[Available data — start]
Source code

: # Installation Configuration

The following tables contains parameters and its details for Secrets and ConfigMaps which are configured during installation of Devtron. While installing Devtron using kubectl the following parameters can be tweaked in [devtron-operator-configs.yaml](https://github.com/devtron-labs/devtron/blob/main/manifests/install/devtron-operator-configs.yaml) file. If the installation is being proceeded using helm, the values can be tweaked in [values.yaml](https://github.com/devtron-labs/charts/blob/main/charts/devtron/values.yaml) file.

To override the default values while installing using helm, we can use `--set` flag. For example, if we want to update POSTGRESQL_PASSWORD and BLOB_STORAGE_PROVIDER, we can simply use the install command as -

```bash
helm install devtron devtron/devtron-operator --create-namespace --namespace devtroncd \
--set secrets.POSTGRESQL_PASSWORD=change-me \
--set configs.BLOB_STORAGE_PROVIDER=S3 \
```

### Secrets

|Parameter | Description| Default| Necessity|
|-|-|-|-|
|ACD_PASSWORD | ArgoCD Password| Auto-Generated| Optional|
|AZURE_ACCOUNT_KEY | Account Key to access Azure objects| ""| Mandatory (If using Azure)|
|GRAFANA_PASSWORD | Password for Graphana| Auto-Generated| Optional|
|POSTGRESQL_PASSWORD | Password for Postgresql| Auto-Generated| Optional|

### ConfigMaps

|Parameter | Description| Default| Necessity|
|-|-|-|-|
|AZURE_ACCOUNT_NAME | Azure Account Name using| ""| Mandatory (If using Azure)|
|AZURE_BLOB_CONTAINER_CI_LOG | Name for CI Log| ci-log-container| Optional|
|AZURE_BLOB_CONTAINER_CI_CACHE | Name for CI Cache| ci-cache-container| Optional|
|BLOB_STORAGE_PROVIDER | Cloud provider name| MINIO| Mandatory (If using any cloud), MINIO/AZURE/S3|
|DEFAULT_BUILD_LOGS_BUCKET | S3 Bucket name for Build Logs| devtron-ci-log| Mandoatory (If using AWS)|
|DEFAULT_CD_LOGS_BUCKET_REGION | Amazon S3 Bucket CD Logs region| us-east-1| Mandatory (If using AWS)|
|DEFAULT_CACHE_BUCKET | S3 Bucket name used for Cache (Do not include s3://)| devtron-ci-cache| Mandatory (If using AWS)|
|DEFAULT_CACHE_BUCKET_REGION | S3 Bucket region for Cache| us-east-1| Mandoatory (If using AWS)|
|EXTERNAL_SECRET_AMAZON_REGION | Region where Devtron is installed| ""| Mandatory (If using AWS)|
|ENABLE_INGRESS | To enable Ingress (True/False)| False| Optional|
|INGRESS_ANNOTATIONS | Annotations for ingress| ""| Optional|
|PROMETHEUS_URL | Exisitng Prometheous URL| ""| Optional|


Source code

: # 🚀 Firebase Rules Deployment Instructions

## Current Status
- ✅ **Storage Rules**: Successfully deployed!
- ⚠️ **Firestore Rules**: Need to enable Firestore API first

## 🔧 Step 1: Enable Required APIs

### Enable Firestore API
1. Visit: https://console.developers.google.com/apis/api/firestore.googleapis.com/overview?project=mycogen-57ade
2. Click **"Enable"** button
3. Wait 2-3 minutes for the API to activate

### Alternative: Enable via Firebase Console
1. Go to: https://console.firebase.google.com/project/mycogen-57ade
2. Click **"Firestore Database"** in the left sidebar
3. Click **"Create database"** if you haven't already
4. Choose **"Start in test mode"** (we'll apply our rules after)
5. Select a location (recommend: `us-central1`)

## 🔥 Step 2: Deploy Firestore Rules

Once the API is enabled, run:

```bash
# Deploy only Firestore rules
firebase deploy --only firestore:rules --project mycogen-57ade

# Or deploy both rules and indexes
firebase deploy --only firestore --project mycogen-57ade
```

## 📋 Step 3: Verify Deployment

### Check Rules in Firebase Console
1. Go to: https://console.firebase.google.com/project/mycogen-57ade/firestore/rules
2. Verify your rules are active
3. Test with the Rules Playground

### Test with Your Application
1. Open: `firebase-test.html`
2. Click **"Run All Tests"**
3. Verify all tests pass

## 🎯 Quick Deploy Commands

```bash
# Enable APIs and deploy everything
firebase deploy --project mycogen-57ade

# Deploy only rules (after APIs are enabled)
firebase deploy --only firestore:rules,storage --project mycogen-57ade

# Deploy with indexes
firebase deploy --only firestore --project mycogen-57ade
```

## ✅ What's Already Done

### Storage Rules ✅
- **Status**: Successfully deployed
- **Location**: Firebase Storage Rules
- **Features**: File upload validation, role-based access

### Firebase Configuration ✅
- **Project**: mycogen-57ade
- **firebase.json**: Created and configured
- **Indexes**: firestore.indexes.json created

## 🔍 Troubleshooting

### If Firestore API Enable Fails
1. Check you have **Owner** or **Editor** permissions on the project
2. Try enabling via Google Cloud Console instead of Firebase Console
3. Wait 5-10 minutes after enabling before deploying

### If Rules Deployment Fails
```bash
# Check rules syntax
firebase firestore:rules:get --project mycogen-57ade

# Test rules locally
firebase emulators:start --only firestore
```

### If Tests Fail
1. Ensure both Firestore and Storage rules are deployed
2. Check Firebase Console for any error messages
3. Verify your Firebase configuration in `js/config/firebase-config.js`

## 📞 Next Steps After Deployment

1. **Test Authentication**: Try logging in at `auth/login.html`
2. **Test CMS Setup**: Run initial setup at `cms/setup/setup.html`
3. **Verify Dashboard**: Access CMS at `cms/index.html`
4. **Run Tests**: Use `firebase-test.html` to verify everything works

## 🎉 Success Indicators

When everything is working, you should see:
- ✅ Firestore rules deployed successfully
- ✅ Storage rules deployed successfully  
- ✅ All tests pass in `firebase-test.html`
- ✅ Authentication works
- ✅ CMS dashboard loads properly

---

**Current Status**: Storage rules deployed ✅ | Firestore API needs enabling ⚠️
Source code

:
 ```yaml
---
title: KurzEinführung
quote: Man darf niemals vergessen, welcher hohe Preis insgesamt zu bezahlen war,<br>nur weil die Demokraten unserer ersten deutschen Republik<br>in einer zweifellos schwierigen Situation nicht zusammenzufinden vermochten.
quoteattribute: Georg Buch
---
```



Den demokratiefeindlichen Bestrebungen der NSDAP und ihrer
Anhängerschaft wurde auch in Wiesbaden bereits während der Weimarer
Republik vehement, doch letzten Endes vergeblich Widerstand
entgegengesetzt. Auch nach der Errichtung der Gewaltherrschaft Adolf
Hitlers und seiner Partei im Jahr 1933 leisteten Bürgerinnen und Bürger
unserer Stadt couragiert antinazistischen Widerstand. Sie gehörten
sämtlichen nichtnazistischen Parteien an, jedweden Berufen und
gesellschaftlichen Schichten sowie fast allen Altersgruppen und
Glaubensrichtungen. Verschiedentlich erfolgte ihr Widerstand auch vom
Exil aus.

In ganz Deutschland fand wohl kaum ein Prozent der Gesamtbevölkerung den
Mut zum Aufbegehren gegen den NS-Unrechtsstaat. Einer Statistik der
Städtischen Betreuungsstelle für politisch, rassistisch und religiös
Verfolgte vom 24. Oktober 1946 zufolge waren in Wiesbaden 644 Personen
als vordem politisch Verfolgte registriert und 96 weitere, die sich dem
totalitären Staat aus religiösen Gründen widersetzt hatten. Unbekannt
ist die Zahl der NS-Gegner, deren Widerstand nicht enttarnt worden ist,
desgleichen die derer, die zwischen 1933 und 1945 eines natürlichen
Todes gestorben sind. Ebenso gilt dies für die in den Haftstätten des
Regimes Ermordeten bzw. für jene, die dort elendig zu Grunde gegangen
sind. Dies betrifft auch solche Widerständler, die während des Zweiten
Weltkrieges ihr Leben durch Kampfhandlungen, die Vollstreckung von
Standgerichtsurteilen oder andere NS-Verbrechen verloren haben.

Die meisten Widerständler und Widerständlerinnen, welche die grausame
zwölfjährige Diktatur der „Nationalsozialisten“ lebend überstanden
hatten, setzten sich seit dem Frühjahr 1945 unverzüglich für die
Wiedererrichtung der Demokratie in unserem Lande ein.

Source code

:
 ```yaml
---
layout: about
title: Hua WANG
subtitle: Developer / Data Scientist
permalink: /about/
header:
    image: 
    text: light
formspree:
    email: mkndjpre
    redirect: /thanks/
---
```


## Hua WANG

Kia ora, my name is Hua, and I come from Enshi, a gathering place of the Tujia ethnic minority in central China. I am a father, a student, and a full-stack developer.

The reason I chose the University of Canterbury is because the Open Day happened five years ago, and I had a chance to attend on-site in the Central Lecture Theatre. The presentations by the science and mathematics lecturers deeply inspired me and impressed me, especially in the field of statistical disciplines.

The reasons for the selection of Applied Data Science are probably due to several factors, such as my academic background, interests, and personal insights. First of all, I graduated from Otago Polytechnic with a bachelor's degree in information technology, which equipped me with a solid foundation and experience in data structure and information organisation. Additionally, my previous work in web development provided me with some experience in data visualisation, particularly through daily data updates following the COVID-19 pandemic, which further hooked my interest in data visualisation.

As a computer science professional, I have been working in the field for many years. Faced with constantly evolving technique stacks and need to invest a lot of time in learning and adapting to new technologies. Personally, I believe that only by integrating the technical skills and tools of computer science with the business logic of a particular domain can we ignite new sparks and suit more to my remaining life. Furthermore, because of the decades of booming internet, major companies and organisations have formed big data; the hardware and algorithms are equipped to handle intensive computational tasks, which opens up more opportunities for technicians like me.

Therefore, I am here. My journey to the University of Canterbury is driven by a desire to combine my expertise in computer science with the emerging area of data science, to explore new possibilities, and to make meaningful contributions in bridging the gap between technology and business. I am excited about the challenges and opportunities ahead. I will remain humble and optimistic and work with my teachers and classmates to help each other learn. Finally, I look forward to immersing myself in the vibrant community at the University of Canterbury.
[Available data — finish]
[Available data — start]
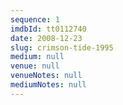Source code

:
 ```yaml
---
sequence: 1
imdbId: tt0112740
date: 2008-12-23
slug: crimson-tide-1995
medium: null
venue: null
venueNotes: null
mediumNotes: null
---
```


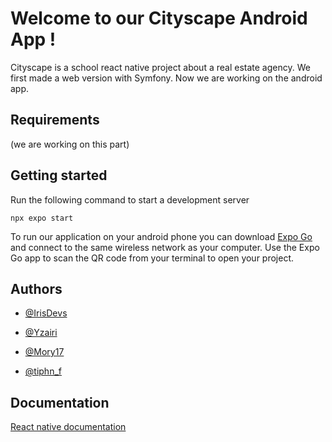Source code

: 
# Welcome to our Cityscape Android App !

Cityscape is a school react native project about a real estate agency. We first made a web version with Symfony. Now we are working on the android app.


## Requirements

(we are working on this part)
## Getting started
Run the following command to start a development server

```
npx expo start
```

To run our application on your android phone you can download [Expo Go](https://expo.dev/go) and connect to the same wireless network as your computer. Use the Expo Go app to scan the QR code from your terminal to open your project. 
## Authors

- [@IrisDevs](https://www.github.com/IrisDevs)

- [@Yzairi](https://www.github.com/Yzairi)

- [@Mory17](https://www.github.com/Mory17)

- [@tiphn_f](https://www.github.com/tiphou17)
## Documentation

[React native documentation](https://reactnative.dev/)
[Available data — finish]
[Available data — start]
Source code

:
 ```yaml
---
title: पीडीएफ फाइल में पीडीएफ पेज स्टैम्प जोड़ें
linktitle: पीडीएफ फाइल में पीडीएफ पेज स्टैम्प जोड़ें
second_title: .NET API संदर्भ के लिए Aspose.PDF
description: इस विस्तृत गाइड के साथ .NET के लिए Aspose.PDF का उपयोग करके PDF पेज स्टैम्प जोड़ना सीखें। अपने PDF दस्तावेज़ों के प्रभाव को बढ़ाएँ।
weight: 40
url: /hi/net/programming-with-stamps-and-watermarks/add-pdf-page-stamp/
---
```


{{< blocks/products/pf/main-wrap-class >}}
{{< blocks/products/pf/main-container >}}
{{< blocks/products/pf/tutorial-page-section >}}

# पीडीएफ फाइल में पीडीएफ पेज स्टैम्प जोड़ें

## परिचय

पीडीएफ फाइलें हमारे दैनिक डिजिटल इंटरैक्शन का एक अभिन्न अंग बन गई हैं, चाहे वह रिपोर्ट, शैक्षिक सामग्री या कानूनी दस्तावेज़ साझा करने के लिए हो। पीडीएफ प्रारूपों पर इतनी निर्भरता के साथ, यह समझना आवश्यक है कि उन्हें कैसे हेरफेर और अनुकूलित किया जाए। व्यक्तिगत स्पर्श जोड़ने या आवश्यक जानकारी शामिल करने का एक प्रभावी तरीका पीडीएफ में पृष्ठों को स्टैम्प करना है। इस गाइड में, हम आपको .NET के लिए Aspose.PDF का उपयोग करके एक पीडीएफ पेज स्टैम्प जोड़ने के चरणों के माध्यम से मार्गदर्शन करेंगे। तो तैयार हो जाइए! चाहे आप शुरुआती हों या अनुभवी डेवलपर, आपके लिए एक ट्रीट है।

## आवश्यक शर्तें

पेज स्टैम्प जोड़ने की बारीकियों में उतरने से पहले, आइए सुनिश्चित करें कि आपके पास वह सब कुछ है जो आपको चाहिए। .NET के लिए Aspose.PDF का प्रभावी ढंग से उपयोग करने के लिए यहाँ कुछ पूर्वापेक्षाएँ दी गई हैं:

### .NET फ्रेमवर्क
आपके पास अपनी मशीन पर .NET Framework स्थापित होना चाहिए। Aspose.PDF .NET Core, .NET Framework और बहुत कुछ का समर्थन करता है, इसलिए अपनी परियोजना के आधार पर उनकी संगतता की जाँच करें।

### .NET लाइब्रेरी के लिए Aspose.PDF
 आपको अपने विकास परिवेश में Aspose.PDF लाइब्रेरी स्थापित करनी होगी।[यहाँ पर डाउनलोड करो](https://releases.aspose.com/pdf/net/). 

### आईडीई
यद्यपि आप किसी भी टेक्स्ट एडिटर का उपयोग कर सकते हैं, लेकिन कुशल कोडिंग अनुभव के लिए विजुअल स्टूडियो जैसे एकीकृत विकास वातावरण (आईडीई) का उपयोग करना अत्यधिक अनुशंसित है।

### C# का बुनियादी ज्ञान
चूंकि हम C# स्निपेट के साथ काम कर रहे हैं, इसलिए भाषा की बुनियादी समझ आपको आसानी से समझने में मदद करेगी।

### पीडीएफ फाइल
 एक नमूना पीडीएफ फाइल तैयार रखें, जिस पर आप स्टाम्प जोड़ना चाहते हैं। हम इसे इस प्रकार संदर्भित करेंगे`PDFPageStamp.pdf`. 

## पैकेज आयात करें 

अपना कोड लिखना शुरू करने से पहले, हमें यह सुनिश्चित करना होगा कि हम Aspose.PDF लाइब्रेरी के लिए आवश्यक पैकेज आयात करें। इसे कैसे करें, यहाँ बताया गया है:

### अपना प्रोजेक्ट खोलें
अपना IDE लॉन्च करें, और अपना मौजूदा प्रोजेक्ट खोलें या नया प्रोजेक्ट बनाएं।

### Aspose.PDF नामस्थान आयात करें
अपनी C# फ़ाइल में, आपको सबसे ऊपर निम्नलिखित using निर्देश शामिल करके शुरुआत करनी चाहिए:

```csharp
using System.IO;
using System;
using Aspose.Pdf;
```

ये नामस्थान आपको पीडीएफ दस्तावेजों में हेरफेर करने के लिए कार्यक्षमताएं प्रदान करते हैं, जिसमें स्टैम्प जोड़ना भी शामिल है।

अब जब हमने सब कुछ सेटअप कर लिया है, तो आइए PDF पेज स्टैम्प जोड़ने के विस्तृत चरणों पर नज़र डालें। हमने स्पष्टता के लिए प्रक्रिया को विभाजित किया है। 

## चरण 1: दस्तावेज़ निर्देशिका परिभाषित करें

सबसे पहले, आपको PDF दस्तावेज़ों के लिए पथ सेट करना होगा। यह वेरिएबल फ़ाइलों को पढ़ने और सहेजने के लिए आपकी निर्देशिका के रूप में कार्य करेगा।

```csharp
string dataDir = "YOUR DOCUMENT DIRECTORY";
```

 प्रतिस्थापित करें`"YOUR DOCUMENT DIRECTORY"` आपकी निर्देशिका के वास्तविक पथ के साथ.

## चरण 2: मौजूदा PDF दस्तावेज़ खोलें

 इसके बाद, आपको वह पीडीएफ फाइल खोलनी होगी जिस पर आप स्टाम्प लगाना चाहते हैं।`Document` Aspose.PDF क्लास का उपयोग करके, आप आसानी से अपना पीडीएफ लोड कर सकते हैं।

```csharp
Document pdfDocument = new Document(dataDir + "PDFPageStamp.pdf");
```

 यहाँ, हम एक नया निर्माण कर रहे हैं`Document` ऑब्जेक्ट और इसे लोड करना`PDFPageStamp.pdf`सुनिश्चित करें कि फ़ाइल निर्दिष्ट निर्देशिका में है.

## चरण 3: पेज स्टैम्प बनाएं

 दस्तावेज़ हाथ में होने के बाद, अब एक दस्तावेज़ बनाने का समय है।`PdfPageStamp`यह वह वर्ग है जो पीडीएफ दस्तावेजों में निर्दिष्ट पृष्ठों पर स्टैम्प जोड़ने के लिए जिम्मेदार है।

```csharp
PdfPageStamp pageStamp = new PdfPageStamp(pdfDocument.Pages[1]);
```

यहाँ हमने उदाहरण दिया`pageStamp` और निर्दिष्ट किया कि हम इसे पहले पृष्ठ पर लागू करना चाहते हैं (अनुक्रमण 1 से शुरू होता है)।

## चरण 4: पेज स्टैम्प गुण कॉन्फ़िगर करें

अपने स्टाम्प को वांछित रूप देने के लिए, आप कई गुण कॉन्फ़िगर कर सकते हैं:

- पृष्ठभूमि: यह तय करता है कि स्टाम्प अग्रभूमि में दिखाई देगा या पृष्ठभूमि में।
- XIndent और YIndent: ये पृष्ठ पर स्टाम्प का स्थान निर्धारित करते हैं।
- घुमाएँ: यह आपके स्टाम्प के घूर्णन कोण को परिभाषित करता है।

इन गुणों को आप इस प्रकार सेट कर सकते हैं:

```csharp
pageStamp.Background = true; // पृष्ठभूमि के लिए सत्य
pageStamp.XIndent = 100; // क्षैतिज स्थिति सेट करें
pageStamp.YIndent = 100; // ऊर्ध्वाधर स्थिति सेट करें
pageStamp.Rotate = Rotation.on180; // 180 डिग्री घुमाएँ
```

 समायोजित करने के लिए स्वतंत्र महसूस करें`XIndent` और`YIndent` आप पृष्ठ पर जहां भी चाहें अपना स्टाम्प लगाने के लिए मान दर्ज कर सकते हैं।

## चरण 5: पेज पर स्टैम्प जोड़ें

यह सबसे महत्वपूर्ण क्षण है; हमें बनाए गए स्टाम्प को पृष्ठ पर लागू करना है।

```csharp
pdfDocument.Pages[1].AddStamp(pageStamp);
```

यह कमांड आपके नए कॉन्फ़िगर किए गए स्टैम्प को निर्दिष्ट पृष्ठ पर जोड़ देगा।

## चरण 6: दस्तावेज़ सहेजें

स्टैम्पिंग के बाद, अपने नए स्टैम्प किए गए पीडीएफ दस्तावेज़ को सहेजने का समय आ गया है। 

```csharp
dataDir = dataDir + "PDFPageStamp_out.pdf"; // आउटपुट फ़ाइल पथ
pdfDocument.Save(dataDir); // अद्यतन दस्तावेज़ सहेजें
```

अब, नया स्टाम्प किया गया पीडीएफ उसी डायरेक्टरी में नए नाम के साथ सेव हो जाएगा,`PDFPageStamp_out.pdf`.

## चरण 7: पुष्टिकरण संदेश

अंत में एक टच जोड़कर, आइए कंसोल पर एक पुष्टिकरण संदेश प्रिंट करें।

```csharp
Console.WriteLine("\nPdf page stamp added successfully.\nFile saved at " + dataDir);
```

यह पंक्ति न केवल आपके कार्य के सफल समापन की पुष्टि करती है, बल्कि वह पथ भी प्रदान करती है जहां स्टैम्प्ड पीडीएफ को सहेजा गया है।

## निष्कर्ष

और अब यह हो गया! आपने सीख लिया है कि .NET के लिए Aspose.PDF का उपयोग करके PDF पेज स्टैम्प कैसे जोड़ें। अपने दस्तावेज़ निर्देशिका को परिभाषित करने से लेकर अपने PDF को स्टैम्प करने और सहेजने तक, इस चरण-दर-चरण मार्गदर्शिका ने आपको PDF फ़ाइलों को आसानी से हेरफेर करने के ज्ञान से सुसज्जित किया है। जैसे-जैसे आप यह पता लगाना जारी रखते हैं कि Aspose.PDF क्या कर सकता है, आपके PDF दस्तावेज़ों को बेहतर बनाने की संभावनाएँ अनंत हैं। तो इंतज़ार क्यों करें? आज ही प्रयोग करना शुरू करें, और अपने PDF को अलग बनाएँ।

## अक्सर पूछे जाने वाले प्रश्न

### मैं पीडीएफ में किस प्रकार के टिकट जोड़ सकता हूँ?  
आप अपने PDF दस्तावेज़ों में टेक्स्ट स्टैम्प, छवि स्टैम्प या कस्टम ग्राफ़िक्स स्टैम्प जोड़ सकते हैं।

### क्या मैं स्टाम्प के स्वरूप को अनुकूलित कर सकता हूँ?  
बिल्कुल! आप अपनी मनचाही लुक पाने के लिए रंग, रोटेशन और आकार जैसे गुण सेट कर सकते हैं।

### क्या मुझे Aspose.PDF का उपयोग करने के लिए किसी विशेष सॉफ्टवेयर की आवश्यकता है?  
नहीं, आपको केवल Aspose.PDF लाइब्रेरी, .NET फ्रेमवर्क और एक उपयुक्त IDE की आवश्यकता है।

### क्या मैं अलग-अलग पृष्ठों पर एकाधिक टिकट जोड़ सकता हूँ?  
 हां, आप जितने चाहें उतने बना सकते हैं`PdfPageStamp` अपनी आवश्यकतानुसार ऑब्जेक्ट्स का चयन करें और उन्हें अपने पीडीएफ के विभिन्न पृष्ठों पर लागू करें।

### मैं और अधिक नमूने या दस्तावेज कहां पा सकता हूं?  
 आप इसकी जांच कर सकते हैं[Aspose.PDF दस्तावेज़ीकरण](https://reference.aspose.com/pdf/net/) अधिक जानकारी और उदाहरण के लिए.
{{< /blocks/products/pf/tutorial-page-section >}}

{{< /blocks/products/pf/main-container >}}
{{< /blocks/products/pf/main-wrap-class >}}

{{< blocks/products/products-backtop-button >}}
[Available data — finish]
• **Exercise goal**:
Wherever the string "DIRECTORY" appears in the entries, copy that line.

• **Expected output**:
string dataDir = "YOUR DOCUMENT DIRECTORY";
 प्रतिस्थापित करें`"YOUR DOCUMENT DIRECTORY"` आपकी निर्देशिका के वास्तविक पथ के साथ.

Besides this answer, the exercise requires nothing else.